Rubio and his aides have been promoting a #NeverTrump campaign on Twitter.
Trump has certainly chosen to interpret never as meaning “never,” and he’s responded with his own threat:
In response to all this, Trump told Jake Tapper that his loyalty pledge was “a two-way street,” and “they’re gonna have a problem, they’re gonna have a big problem with me.”
Independent or third-party candidacies aside, it’s very, very rare for major presidential candidates who lose nomination contests to refuse to endorse the winner. The only two I can think of are Nelson Rockefeller, who never got around to endorsing Barry Goldwater in 1964, and George Wallace, whose recovery from an assassination attempt protected him from recriminations for failing to provide what would have been a very unlikely endorsement to George McGovern in 1972.
Hmmm. Barry Goldwater and George McGovern … what is it they have in common?

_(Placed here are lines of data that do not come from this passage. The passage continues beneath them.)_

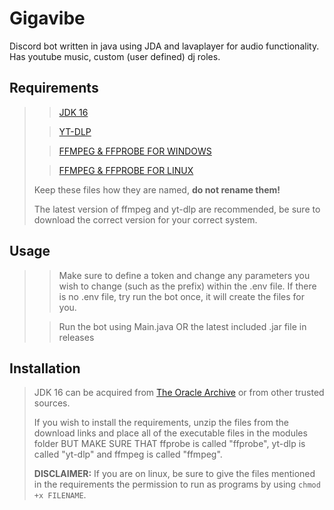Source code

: # Gigavibe

Discord bot written in java using JDA and lavaplayer for audio functionality. Has youtube music, custom (user defined)
dj roles.

## Requirements

> > [JDK 16](https://www.oracle.com/java/technologies/javase/jdk16-archive-downloads.html)
>
>> [YT-DLP](https://github.com/yt-dlp/yt-dlp/releases)
>
>> [FFMPEG & FFPROBE FOR WINDOWS](https://www.gyan.dev/ffmpeg/builds/ffmpeg-git-essentials.7z)
>
>> [FFMPEG & FFPROBE FOR LINUX](https://johnvansickle.com/ffmpeg/builds/ffmpeg-git-amd64-static.tar.xz)
>
> Keep these files how they are named, **do not rename them!**
>
> The latest version of ffmpeg and yt-dlp are recommended, be sure to download the correct version for your correct
> system.

## Usage

> > Make sure to define a token and change any parameters you wish to change (such as the prefix) within the .env file.
> > If there is no .env file, try run the bot once, it will create the files for you.
>
>> Run the bot using Main.java OR the latest included .jar file in releases

## Installation

> JDK 16 can be acquired
> from [The Oracle Archive](https://www.oracle.com/java/technologies/javase/jdk16-archive-downloads.html) or from other
> trusted sources.
>
> If you wish to install the requirements, unzip the files from the download links and place all of the executable files
> in the modules folder BUT MAKE SURE THAT ffprobe is called "ffprobe", yt-dlp is called "yt-dlp" and ffmpeg is called "ffmpeg".
>
> **DISCLAIMER:** If you are on linux, be sure to give the files mentioned in the requirements the permission to run as
> programs by using `chmod +x FILENAME`.

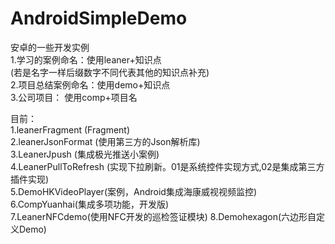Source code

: # AndroidSimpleDemo  
安卓的一些开发实例  
	1.学习的案例命名：使用leaner+知识点   
	  (若是名字一样后缀数字不同代表其他的知识点补充)  
	2.项目总结案例命名：使用demo+知识点   
    3.公司项目： 使用comp+项目名
  
目前：    
	1.leanerFragment (Fragment)    
	2.leanerJsonFormat (使用第三方的Json解析库)   
	3.LeanerJpush  (集成极光推送小案例)  
	4.LeanerPullToRefresh (实现下拉刷新。01是系统控件实现方式,02是集成第三方插件实现)   
	5.DemoHKVideoPlayer(案例，Android集成海康威视视频监控)
	6.CompYuanhai(集成多项功能，开发版)			
	7.LeanerNFCdemo(使用NFC开发的巡检签证模块)
	8.Demohexagon(六边形自定义Demo)	
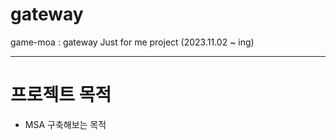 # gateway
game-moa : gateway
Just for me project (2023.11.02 ~ ing)

****

# 프로젝트 목적
- MSA 구축해보는 목적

Yes, this could be a pretty significant moment in this most agonizing of presidential cycles for the GOP. Perhaps cynics expect Trump and Rubio to kiss and make up when the dust has settled and raise hands together in Cleveland. But it’s reasonably clear that Rubio has decided not to let Republicans off the hook by professing neutrality in the presidential race, and that he’s more than willing to counter Trump’s threats to a united party in November with his own.